The collateral withdrawal formula multiplies _amount * debtTokenPrice * (10 ** collateralDecimals) * LTV_PRECISION before dividing.
For large _amount and 18-decimal tokens, this product can exceed uint256 and cause an overflow revert.
Likelihood (low):
Requires very large positions (e.g. billions of units with 18 decimals).
Typical DeFi amounts stay below overflow range.
Impact (medium):
Unwind reverts; large positions cannot be unwound.
Severity (low):
The numerator is computed as a single product before division. With 18-decimal tokens and typical price precision (8 decimals), the product scales as _amount * 1e8 * 1e18 * 1e4 = _amount * 1e30. For overflow, we need _amount * 1e30 > uint256.max ≈ 1.15e77, so _amount > ~1e47. In human units (18 decimals), that is ~10^29 tokens—far beyond any realistic position. Typical amounts (e.g. 1e18–1e24) remain safe. The risk is theoretical but worth noting for protocols that may support very large positions, custom tokens with high decimals, or future scaling.
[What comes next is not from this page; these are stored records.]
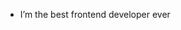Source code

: 
- I’m the best frontend developer ever



<!---
dxrvcw/dxrvcw is a ✨ special ✨ repository because its `README.md` (this file) appears on your GitHub profile.
You can click the Preview link to take a look at your changes.
--->
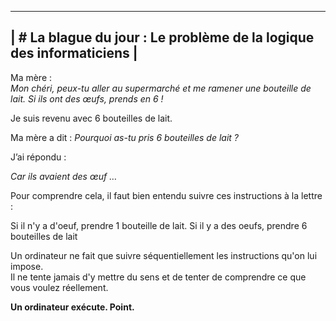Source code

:------------------------------------------------------------------
| # La blague du jour : Le problème de la logique des informaticiens |
-------------------------------------------------------------------

Ma mère :  
_Mon chéri, peux-tu aller au supermarché et me ramener une bouteille de lait. Si ils ont des œufs, prends en 6 !_

Je suis revenu avec 6 bouteilles de lait.

Ma mère a dit : 
_Pourquoi as-tu pris 6 bouteilles de lait ?_

J’ai répondu :

_Car ils avaient des œuf …_


Pour comprendre cela, il faut bien entendu suivre ces instructions à la lettre :

Si il n'y a d'oeuf, prendre 1 bouteille de lait.
Si il y a des oeufs, prendre 6 bouteilles de lait

Un ordinateur ne fait que suivre séquentiellement les instructions qu'on lui impose.  
Il ne tente jamais d'y mettre du sens et de tenter de comprendre ce que vous voulez réellement. 

__Un ordinateur exécute. Point.__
Option 1: Use a checked-math library — Replace the inline multiplication with OpenZeppelin's Math.mulDiv (or similar) so overflow reverts with a clear error instead of an opaque arithmetic failure. The library performs multiplication and division in a way that avoids intermediate overflow when the final result fits in uint256.
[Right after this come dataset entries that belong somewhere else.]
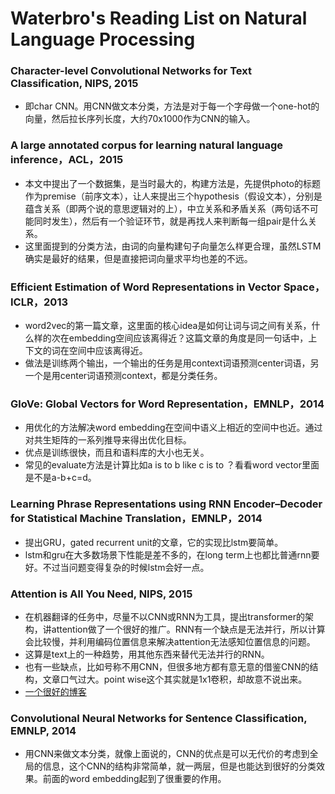 # Waterbro's Reading List on Natural Language Processing


### Character-level Convolutional Networks for Text Classification, NIPS, 2015
* 即char CNN。用CNN做文本分类，方法是对于每一个字母做一个one-hot的向量，然后拉长序列长度，大约70x1000作为CNN的输入。

### A large annotated corpus for learning natural language inference，ACL，2015
* 本文中提出了一个数据集，是当时最大的，构建方法是，先提供photo的标题作为premise（前序文本），让人来提出三个hypothesis（假设文本），分别是蕴含关系（即两个说的意思逻辑对的上），中立关系和矛盾关系（两句话不可能同时发生），然后有一个验证环节，就是再找人来判断每一组pair是什么关系。
* 这里面提到的分类方法，由词的向量构建句子向量怎么样更合理，虽然LSTM确实是最好的结果，但是直接把词向量求平均也差的不远。

### Efficient Estimation of Word Representations in Vector Space，ICLR，2013
* word2vec的第一篇文章，这里面的核心idea是如何让词与词之间有关系，什么样的次在embedding空间应该离得近？这篇文章的角度是同一句话中，上下文的词在空间中应该离得近。
* 做法是训练两个输出，一个输出的任务是用context词语预测center词语，另一个是用center词语预测context，都是分类任务。

### GloVe: Global Vectors for Word Representation，EMNLP，2014
* 用优化的方法解决word embedding在空间中语义上相近的空间中也近。通过对共生矩阵的一系列推导来得出优化目标。
* 优点是训练很快，而且和语料库的大小也无关。
* 常见的evaluate方法是计算比如a is to b like c is to ？看看word vector里面是不是a-b+c=d。

### Learning Phrase Representations using RNN Encoder–Decoder for Statistical Machine Translation，EMNLP，2014
* 提出GRU，gated recurrent unit的文章，它的实现比lstm要简单。
* lstm和gru在大多数场景下性能是差不多的，在long term上也都比普通rnn要好。不过当问题变得复杂的时候lstm会好一点。

### Attention is All You Need, NIPS, 2015
* 在机器翻译的任务中，尽量不以CNN或RNN为工具，提出transformer的架构，讲attention做了一个很好的推广。RNN有一个缺点是无法并行，所以计算会比较慢，并利用编码位置信息来解决attention无法感知位置信息的问题。
* 这算是text上的一种趋势，用其他东西来替代无法并行的RNN。
* 也有一些缺点，比如号称不用CNN，但很多地方都有意无意的借鉴CNN的结构，文章口气过大。point wise这个其实就是1x1卷积，却故意不说出来。
* [一个很好的博客](https://kexue.fm/archives/4765)

### Convolutional Neural Networks for Sentence Classification, EMNLP, 2014
* 用CNN来做文本分类，就像上面说的，CNN的优点是可以无代价的考虑到全局的信息，这个CNN的结构非常简单，就一两层，但是也能达到很好的分类效果。前面的word embedding起到了很重要的作用。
Option 2: Enforce a maximum _amount — Add a cap in unwindPosition (e.g. require(_debtAmount <= MAX_UNWIND_AMOUNT, "Amount too large")) so the formula stays within safe bounds. Choose MAX_UNWIND_AMOUNT conservatively (e.g. well below 1e47 for 18-decimal tokens) to leave headroom for price and decimal variations.
Option 3: Split the calculation — Break the numerator into smaller multiplications and divide early where possible (e.g. divide by the denominator term before multiplying by the next factor) to keep intermediate values below uint256.max. This requires careful ordering to preserve precision.